Dataset entries
____________________

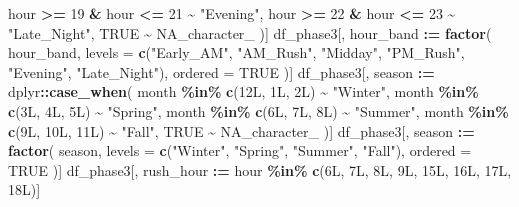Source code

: \documentclass[
]{article}
\newenvironment{Shaded}{\begin{snugshade}}{\end{snugshade}}
\newcommand{\AttributeTok}[1]{\textcolor[rgb]{0.13,0.29,0.53}{#1}}
\newcommand{\ConstantTok}[1]{\textcolor[rgb]{0.56,0.35,0.01}{#1}}
\newcommand{\DataTypeTok}[1]{\textcolor[rgb]{0.13,0.29,0.53}{#1}}
\newcommand{\DecValTok}[1]{\textcolor[rgb]{0.00,0.00,0.81}{#1}}
\newcommand{\FunctionTok}[1]{\textcolor[rgb]{0.13,0.29,0.53}{\textbf{#1}}}
\newcommand{\NormalTok}[1]{#1}
\newcommand{\SpecialCharTok}[1]{\textcolor[rgb]{0.81,0.36,0.00}{\textbf{#1}}}
\newcommand{\StringTok}[1]{\textcolor[rgb]{0.31,0.60,0.02}{#1}}
\begin{document}
\begin{Shaded}
\begin{Highlighting}[]
\NormalTok{  hour }\SpecialCharTok{\textgreater{}=} \DecValTok{19} \SpecialCharTok{\&}\NormalTok{ hour }\SpecialCharTok{\textless{}=} \DecValTok{21} \SpecialCharTok{\textasciitilde{}} \StringTok{"Evening"}\NormalTok{,}
\NormalTok{  hour }\SpecialCharTok{\textgreater{}=} \DecValTok{22} \SpecialCharTok{\&}\NormalTok{ hour }\SpecialCharTok{\textless{}=} \DecValTok{23} \SpecialCharTok{\textasciitilde{}} \StringTok{"Late\_Night"}\NormalTok{,}
  \ConstantTok{TRUE} \SpecialCharTok{\textasciitilde{}} \ConstantTok{NA\_character\_}
\NormalTok{)]}
\NormalTok{df\_phase3[, hour\_band }\SpecialCharTok{:=} \FunctionTok{factor}\NormalTok{(}
\NormalTok{  hour\_band,}
  \AttributeTok{levels =} \FunctionTok{c}\NormalTok{(}\StringTok{"Early\_AM"}\NormalTok{, }\StringTok{"AM\_Rush"}\NormalTok{, }\StringTok{"Midday"}\NormalTok{, }\StringTok{"PM\_Rush"}\NormalTok{, }\StringTok{"Evening"}\NormalTok{, }\StringTok{"Late\_Night"}\NormalTok{),}
  \AttributeTok{ordered =} \ConstantTok{TRUE}
\NormalTok{)]}
\NormalTok{df\_phase3[, season }\SpecialCharTok{:=}\NormalTok{ dplyr}\SpecialCharTok{::}\FunctionTok{case\_when}\NormalTok{(}
\NormalTok{  month }\SpecialCharTok{\%in\%} \FunctionTok{c}\NormalTok{(}\DecValTok{12}\DataTypeTok{L}\NormalTok{, }\DecValTok{1}\DataTypeTok{L}\NormalTok{, }\DecValTok{2}\DataTypeTok{L}\NormalTok{) }\SpecialCharTok{\textasciitilde{}} \StringTok{"Winter"}\NormalTok{,}
\NormalTok{  month }\SpecialCharTok{\%in\%} \FunctionTok{c}\NormalTok{(}\DecValTok{3}\DataTypeTok{L}\NormalTok{, }\DecValTok{4}\DataTypeTok{L}\NormalTok{, }\DecValTok{5}\DataTypeTok{L}\NormalTok{) }\SpecialCharTok{\textasciitilde{}} \StringTok{"Spring"}\NormalTok{,}
\NormalTok{  month }\SpecialCharTok{\%in\%} \FunctionTok{c}\NormalTok{(}\DecValTok{6}\DataTypeTok{L}\NormalTok{, }\DecValTok{7}\DataTypeTok{L}\NormalTok{, }\DecValTok{8}\DataTypeTok{L}\NormalTok{) }\SpecialCharTok{\textasciitilde{}} \StringTok{"Summer"}\NormalTok{,}
\NormalTok{  month }\SpecialCharTok{\%in\%} \FunctionTok{c}\NormalTok{(}\DecValTok{9}\DataTypeTok{L}\NormalTok{, }\DecValTok{10}\DataTypeTok{L}\NormalTok{, }\DecValTok{11}\DataTypeTok{L}\NormalTok{) }\SpecialCharTok{\textasciitilde{}} \StringTok{"Fall"}\NormalTok{,}
  \ConstantTok{TRUE} \SpecialCharTok{\textasciitilde{}} \ConstantTok{NA\_character\_}
\NormalTok{)]}
\NormalTok{df\_phase3[, season }\SpecialCharTok{:=} \FunctionTok{factor}\NormalTok{(}
\NormalTok{  season,}
  \AttributeTok{levels =} \FunctionTok{c}\NormalTok{(}\StringTok{"Winter"}\NormalTok{, }\StringTok{"Spring"}\NormalTok{, }\StringTok{"Summer"}\NormalTok{, }\StringTok{"Fall"}\NormalTok{),}
  \AttributeTok{ordered =} \ConstantTok{TRUE}
\NormalTok{)]}
\NormalTok{df\_phase3[, rush\_hour }\SpecialCharTok{:=}\NormalTok{ hour }\SpecialCharTok{\%in\%} \FunctionTok{c}\NormalTok{(}\DecValTok{6}\DataTypeTok{L}\NormalTok{, }\DecValTok{7}\DataTypeTok{L}\NormalTok{, }\DecValTok{8}\DataTypeTok{L}\NormalTok{, }\DecValTok{9}\DataTypeTok{L}\NormalTok{, }\DecValTok{15}\DataTypeTok{L}\NormalTok{, }\DecValTok{16}\DataTypeTok{L}\NormalTok{, }\DecValTok{17}\DataTypeTok{L}\NormalTok{, }\DecValTok{18}\DataTypeTok{L}\NormalTok{)]}


\end{Highlighting}
\end{Shaded}
\end{document}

____________________

**What you have to do**
From the data above, gather every line that includes the word "factor".

**Answer to this task**
\NormalTok{df\_phase3[, hour\_band }\SpecialCharTok{:=} \FunctionTok{factor}\NormalTok{(}
\NormalTok{df\_phase3[, season }\SpecialCharTok{:=} \FunctionTok{factor}\NormalTok{(}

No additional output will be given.